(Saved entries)

■ ■ ■ ■ ■

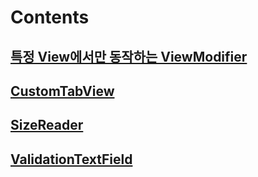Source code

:# Contents

## [특정 View에서만 동작하는 ViewModifier](./Episode/TargetedModifier1.md)
## [CustomTabView](./Episode/CustomTabView.md)
## [SizeReader](./Episode/SizeReader.md)
## [ValidationTextField](./Episode/ValidationTextField.md)

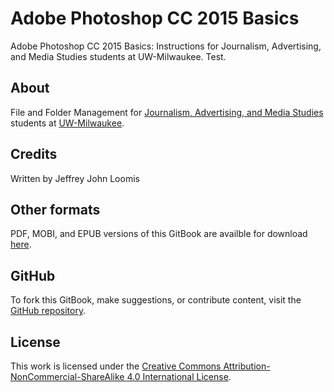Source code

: # Adobe Photoshop CC 2015 Basics
Adobe Photoshop CC 2015 Basics: Instructions for Journalism, Advertising, and Media Studies students at UW-Milwaukee. Test.

## About

File and Folder Management for [Journalism, Advertising, and Media Studies](http://uwm.edu/journalism-advertising-media-studies/ "Journalism, Advertising, and Media Studies website") students at [UW-Milwaukee](http://uwm.edu/ "UW–Milwaukee website").

## Credits

Written by Jeffrey John Loomis

## Other formats

PDF, MOBI, and EPUB versions of this GitBook are availble for download [here](https://www.gitbook.com/book/jjloomis/file-and-folder-management/details).

## GitHub

To fork this GitBook, make suggestions, or contribute content, visit the [GitHub repository](https://github.com/jjloomis/file-and-folder-management).

## License

This work is licensed under the [Creative Commons Attribution-NonCommercial-ShareAlike 4.0 International License](https://creativecommons.org/licenses/by-nc-sa/4.0/).

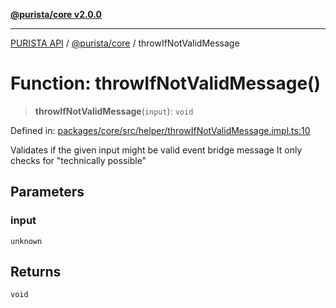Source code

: [**@purista/core v2.0.0**](../README.md)

***

[PURISTA API](../../../packages.md) / [@purista/core](../README.md) / throwIfNotValidMessage

# Function: throwIfNotValidMessage()

> **throwIfNotValidMessage**(`input`): `void`

Defined in: [packages/core/src/helper/throwIfNotValidMessage.impl.ts:10](https://github.com/puristajs/purista/blob/master/packages/core/src/helper/throwIfNotValidMessage.impl.ts#L10)

Validates if the given input might be valid event bridge message
It only checks for "technically possible"

## Parameters

### input

`unknown`

## Returns

`void`
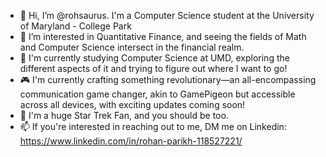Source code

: - 👋 Hi, I’m @rohsaurus. I'm a Computer Science student at the University of Maryland - College Park
- 👀 I’m interested in Quantitative Finance, and seeing the fields of Math and Computer Science intersect in the financial realm.
- 🌱 I'm currently studying Computer Science at UMD, exploring the different aspects of it and trying to figure out where I want to go!
- 🎮 I'm currently crafting something revolutionary—an all-encompassing communication game changer, akin to GamePigeon but accessible across all devices, with exciting updates coming soon!
- 🔭 I'm a huge Star Trek Fan, and you should be too.
- 📫 If you're interested in reaching out to me, DM me on Linkedin: https://www.linkedin.com/in/rohan-parikh-118527221/




<!---
rohsaurus/rohsaurus is a ✨ special ✨ repository because its `README.md` (this file) appears on your GitHub profile.
You can click the Preview link to take a look at your changes.
--->
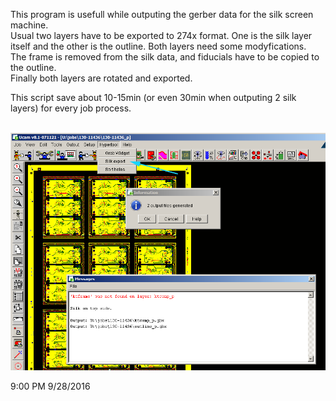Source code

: 
This program is usefull while outputing the gerber data for the silk screen machine. <br />
Usual two layers have to be exported to 274x format. One is the silk layer itself and the other
is the outline. Both layers need some modyfications. <br />
The frame is removed from the silk data, and fiducials have to be copied to the outline. <br />
Finally both layers are rotated and exported. <br />

This script save about 10-15min (or even 30min when outputing 2 silk layers) for every job process. <br /><br />


![Using silk output](https://github.com/pszyjaciel/ucam/blob/master/myUcam/UcamSilk/silk_output.png)


9:00 PM 9/28/2016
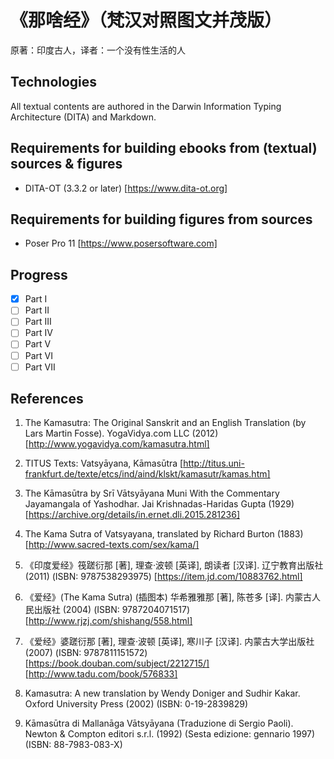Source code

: # 《那啥经》（梵汉对照图文并茂版）

原著：印度古人，译者：一个没有性生活的人

## Technologies

All textual contents are authored in the Darwin Information Typing Architecture (DITA) and Markdown.

## Requirements for building ebooks from (textual) sources & figures

- DITA-OT (3.3.2 or later) [https://www.dita-ot.org]

## Requirements for building figures from sources

- Poser Pro 11 [https://www.posersoftware.com]

## Progress

* [x] Part I
* [ ] Part II
* [ ] Part III
* [ ] Part IV
* [ ] Part V
* [ ] Part VI
* [ ] Part VII

## References

1. The Kamasutra: The Original Sanskrit and an English
   Translation (by Lars Martin Fosse). YogaVidya.com LLC (2012)
   [http://www.yogavidya.com/kamasutra.html]

2. TITUS Texts: Vatsyāyana, Kāmasūtra [http://titus.uni-frankfurt.de/texte/etcs/ind/aind/klskt/kamasutr/kamas.htm]

3. The Kāmasūtra by Srī Vātsyāyana Muni With the Commentary
   Jayamangala of Yashodhar. Jai Krishnadas-Haridas Gupta (1929)
   [https://archive.org/details/in.ernet.dli.2015.281236]

4. The Kama Sutra of Vatsyayana, translated by Richard Burton (1883)
   [http://www.sacred-texts.com/sex/kama/]

5. 《印度爱经》筏蹉衍那 [著], 理查·波顿 [英译], 朗读者 [汉译]. 辽宁教育出版社
   (2011) (ISBN: 9787538293975) [https://item.jd.com/10883762.html]

6. 《爱经》(The Kama Sutra) (插图本) 华希雅雅那 [著], 陈苍多 [译].
   内蒙古人民出版社 (2004) (ISBN: 9787204071517) [http://www.rjzj.com/shishang/558.html]

7. 《爱经》婆蹉衍那 [著], 理查·波顿 [英译], 寒川子 [汉译]. 内蒙古大学出版社
   (2007) (ISBN: 9787811151572)
   [https://book.douban.com/subject/2212715/] [http://www.tadu.com/book/576833]

8. Kamasutra: A new translation by Wendy Doniger and Sudhir Kakar.
   Oxford University Press (2002) (ISBN: 0-19-2839829)

9. Kāmasūtra di Mallanāga Vātsyāyana (Traduzione di Sergio Paoli).
   Newton & Compton editori s.r.l. (1992)
   (Sesta edizione: gennario 1997) (ISBN: 88-7983-083-X)
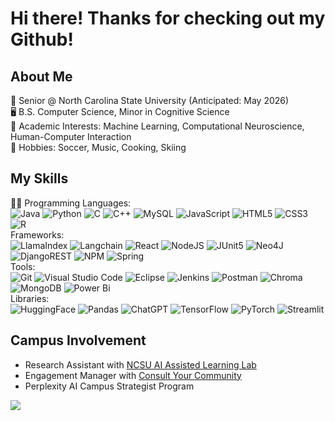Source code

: # Hi there! Thanks for checking out my Github!

## About Me
🐺 Senior @ North Carolina State University (Anticipated: May 2026) <br />
🖥️ B.S. Computer Science, Minor in Cognitive Science <br />
🧠 Academic Interests: Machine Learning, Computational Neuroscience, Human-Computer Interaction <br />
🎿 Hobbies: Soccer, Music, Cooking, Skiing <br />

 ## My Skills
🧑‍💻 Programming Languages: <br />
![Java](https://img.shields.io/badge/java-%23ED8B00.svg?style=for-the-badge&logo=openjdk&logoColor=white) ![Python](https://img.shields.io/badge/python-3670A0?style=for-the-badge&logo=python&logoColor=ffdd54) ![C](https://img.shields.io/badge/C-%2300599C.svg?style=for-the-badge&logo=c&logoColor=white) ![C++](https://img.shields.io/badge/C++-%23FF0000.svg?style=for-the-badge&logo=c%2B%2B&logoColor=white) ![MySQL](https://img.shields.io/badge/mysql-4479A1.svg?style=for-the-badge&logo=mysql&logoColor=white) ![JavaScript](https://img.shields.io/badge/javascript-%23323330.svg?style=for-the-badge&logo=javascript&logoColor=%23F7DF1E)  ![HTML5](https://img.shields.io/badge/html5-%23E34F26.svg?style=for-the-badge&logo=html5&logoColor=white) ![CSS3](https://img.shields.io/badge/css3-%231572B6.svg?style=for-the-badge&logo=css3&logoColor=white)	![R](https://img.shields.io/badge/r-%23276DC3.svg?style=for-the-badge&logo=r&logoColor=white) <br />
Frameworks: <br />
![LlamaIndex](https://img.shields.io/badge/LlamaIndex-000000?style=for-the-badge&logo=ollama&logoColor&logoColor=white
) ![Langchain](https://img.shields.io/badge/langchain-1C3C3C?style=for-the-badge&logo=langchain&logoColor=white) ![React](https://img.shields.io/badge/react-%2320232a.svg?style=for-the-badge&logo=react&logoColor=%2361DAFB) ![NodeJS](https://img.shields.io/badge/node.js-6DA55F?style=for-the-badge&logo=node.js&logoColor=white) ![JUnit5](https://img.shields.io/badge/junit5-FF0000?style=for-the-badge&logo=junit5&logoColor=008000) ![Neo4J](https://img.shields.io/badge/Neo4j-008CC1?style=for-the-badge&logo=neo4j&logoColor=white) ![DjangoREST](https://img.shields.io/badge/DJANGO-REST-ff1709?style=for-the-badge&logo=django&logoColor=white) ![NPM](https://img.shields.io/badge/NPM-%23CB3837.svg?style=for-the-badge&logo=npm&logoColor=white) ![Spring](https://img.shields.io/badge/spring-%236DB33F.svg?style=for-the-badge&logo=spring&logoColor=white) <br />
Tools: <br />
![Git](https://img.shields.io/badge/git-%23F05033.svg?style=for-the-badge&logo=git&logoColor=white) ![Visual Studio Code](https://img.shields.io/badge/Visual%20Studio%20Code-0078d7.svg?style=for-the-badge&logo=visual-studio-code&logoColor=white) ![Eclipse](https://img.shields.io/badge/Eclipse-FE7A16.svg?style=for-the-badge&logo=Eclipse&logoColor=white) ![Jenkins](https://img.shields.io/badge/jenkins-%232C5263.svg?style=for-the-badge&logo=jenkins&logoColor=white) ![Postman](https://img.shields.io/badge/Postman-FF6C37?style=for-the-badge&logo=postman&logoColor=white) ![Chroma](https://img.shields.io/badge/chroma_db-%FC0FC0.svg?style=for-the-badge&logo=vectorworks&logoColor=white) ![MongoDB](https://img.shields.io/badge/MongoDB-%234ea94b.svg?style=for-the-badge&logo=mongodb&logoColor=white) ![Power Bi](https://img.shields.io/badge/power_bi-F2C811?style=for-the-badge&logo=powerbi&logoColor=black) <br />
Libraries: <br />
![HuggingFace](https://img.shields.io/badge/-HuggingFace-FDEE21?style=for-the-badge&logo=HuggingFace&logoColor=black) ![Pandas](https://img.shields.io/badge/pandas-%23150458.svg?style=for-the-badge&logo=pandas&logoColor=white) ![ChatGPT](https://img.shields.io/badge/chatGPT-74aa9c?style=for-the-badge&logo=openai&logoColor=white) ![TensorFlow](https://img.shields.io/badge/TensorFlow-%23FF6F00.svg?style=for-the-badge&logo=TensorFlow&logoColor=white) ![PyTorch](https://img.shields.io/badge/PyTorch-%23EE4C2C.svg?style=for-the-badge&logo=PyTorch&logoColor=white) ![Streamlit](https://img.shields.io/badge/Streamlit-%23FE4B4B.svg?style=for-the-badge&logo=streamlit&logoColor=white) <br />

## Campus Involvement 

- Research Assistant with [NCSU AI Assisted Learning Lab](https://research.csc.ncsu.edu/aial/home/) <br />
- Engagement Manager with [Consult Your Community](https://www.cycncstate.org/)
- Perplexity AI Campus Strategist Program

![](https://komarev.com/ghpvc/?username=kpiryani) 




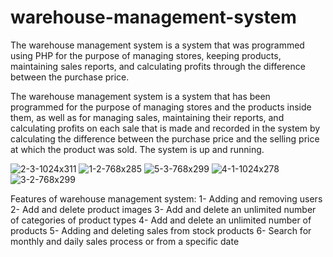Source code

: # warehouse-management-system
The warehouse management system is a system that was programmed using PHP for the purpose of managing stores, keeping products, maintaining sales reports, and calculating profits through the difference between the purchase price.



The warehouse management system is a system that has been programmed for the purpose of managing stores and the products inside them, as well as for managing sales, maintaining their reports, and calculating profits on each sale that is made and recorded in the system by calculating the difference between the purchase price and the selling price at which the product was sold. The system is up and running.


![2-3-1024x311](https://user-images.githubusercontent.com/111537629/192330101-cde4f5b3-9113-4734-bc56-7db3388915c1.png)
![1-2-768x285](https://user-images.githubusercontent.com/111537629/192330113-3085b85e-b685-4463-bade-20e3d0472817.png)
![5-3-768x299](https://user-images.githubusercontent.com/111537629/192330120-3074e96c-8c16-4fa7-9582-dfffed936a9a.png)
![4-1-1024x278](https://user-images.githubusercontent.com/111537629/192330126-0c6c5fae-091f-4a03-a182-7718b924eb9c.png)
![3-2-768x299](https://user-images.githubusercontent.com/111537629/192330131-bce621ea-5ea0-47ee-befe-f4e0d5ae80e6.png)



Features of warehouse management system:
1- Adding and removing users
2- Add and delete product images
3- Add and delete an unlimited number of categories of product types
4- Add and delete an unlimited number of products
5- Adding and deleting sales from stock products
6- Search for monthly and daily sales process or from a specific date
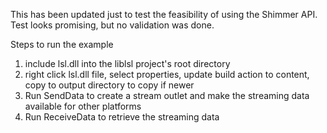 This has been updated just to test the feasibility of using the Shimmer API. Test looks promising, but no validation was done.

Steps to run the example
1. include lsl.dll into the liblsl project's root directory
2. right click lsl.dll file, select properties, update build action to content, copy to output directory to copy if newer
3. Run SendData to create a stream outlet and make the streaming data available for other platforms
4. Run ReceiveData to retrieve the streaming data
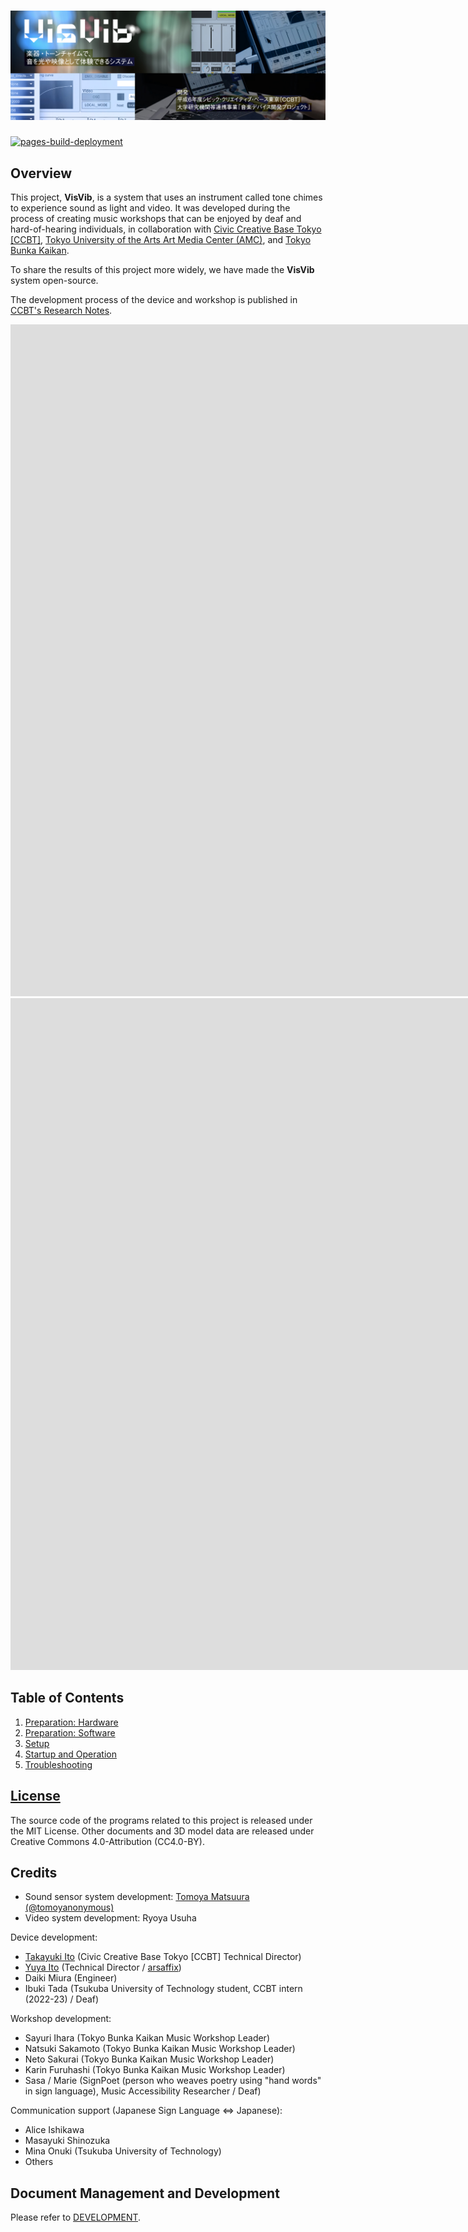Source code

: # ![CCBT VisVib](img/header.jpg)


[![pages-build-deployment](https://github.com/ccbtokyo/amc-connect/actions/workflows/pages/pages-build-deployment/badge.svg)](https://github.com/ccbtokyo/amc-connect/actions/workflows/pages/pages-build-deployment)

## Overview

This project, **VisVib**, is a system that uses an instrument called tone chimes to experience sound as light and video.
It was developed during the process of creating music workshops that can be enjoyed by deaf and hard-of-hearing
individuals, in collaboration
with [Civic Creative Base Tokyo [CCBT]](https://ccbt.rekibun.or.jp/), [Tokyo University of the Arts Art Media Center (AMC)](https://amc.geidai.ac.jp),
and [Tokyo Bunka Kaikan](https://www.t-bunka.jp/).

To share the results of this project more widely, we have made the **VisVib** system open-source.

The development process of the device and workshop is published
in [CCBT's Research Notes](https://ccbt.rekibun.or.jp/research-notes/diverstiy-and-inclusion-project-02).

<div class="video-container">
<div class="video-wrapper">
<iframe width="2014" height="1075" src="https://www.youtube.com/embed/hWaFJXojxO8" title="VisVibの使い方｜セットアップ編" frameborder="0" allow="accelerometer; autoplay; clipboard-write; encrypted-media; gyroscope; picture-in-picture; web-share" referrerpolicy="strict-origin-when-cross-origin" allowfullscreen></iframe>
</div>

<div class="video-wrapper">
<iframe width="2014" height="1075" src="https://www.youtube.com/embed/KC6nucvaL8E" title="VisVibの使い方｜実践編" frameborder="0" allow="accelerometer; autoplay; clipboard-write; encrypted-media; gyroscope; picture-in-picture; web-share" referrerpolicy="strict-origin-when-cross-origin" allowfullscreen></iframe>
</div>
</div>

## Table of Contents

1. [Preparation: Hardware](Preparation/Hardware/index.en.md)
2. [Preparation: Software](Preparation/Software/index.en.md)
3. [Setup](Setup/index.en.md)
4. [Startup and Operation](Usage/index.en.md)
5. [Troubleshooting](Troubleshooting/index.en.md)

## [License](https://github.com/ccbtokyo/visvib-manual/LICENSE)

The source code of the programs related to this project is released under the MIT License. Other documents and 3D model
data are released under Creative Commons 4.0-Attribution (CC4.0-BY).

## Credits

- Sound sensor system development: [Tomoya Matsuura (@tomoyanonymous)](https://matsuuratomoya.com)
- Video system development: Ryoya Usuha

Device development:

- [Takayuki Ito](https://ccbt.rekibun.or.jp/players/ito-takayuki) (Civic Creative Base Tokyo [CCBT] Technical Director)
- [Yuya Ito](https://ccbt.rekibun.or.jp/players/ito-takayuki)
  (Technical Director / [arsaffix](https://arsaffix.com/))
- Daiki Miura (Engineer)
- Ibuki Tada (Tsukuba University of Technology student, CCBT intern (2022-23) / Deaf)

Workshop development:

- Sayuri Ihara (Tokyo Bunka Kaikan Music Workshop Leader)
- Natsuki Sakamoto (Tokyo Bunka Kaikan Music Workshop Leader)
- Neto Sakurai (Tokyo Bunka Kaikan Music Workshop Leader)
- Karin Furuhashi (Tokyo Bunka Kaikan Music Workshop Leader)
- Sasa / Marie (SignPoet (person who weaves poetry using "hand words" in sign language), Music Accessibility
  Researcher / Deaf)

Communication support (Japanese Sign Language ⇔ Japanese):

- Alice Ishikawa
- Masayuki Shinozuka
- Mina Onuki (Tsukuba University of Technology)
- Others

## Document Management and Development

Please refer to [DEVELOPMENT](Development/index.md).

■ ■ ■ ■ ■

Problem to solve> Please set down exactly the lines running from the one with "- Sasa / Marie" to the last line of the entries above, both of them included, and no others.

Solution for this problem>
- Sasa / Marie (SignPoet (person who weaves poetry using "hand words" in sign language), Music Accessibility
  Researcher / Deaf)

Communication support (Japanese Sign Language ⇔ Japanese):

- Alice Ishikawa
- Masayuki Shinozuka
- Mina Onuki (Tsukuba University of Technology)
- Others

## Document Management and Development

Please refer to [DEVELOPMENT](Development/index.md).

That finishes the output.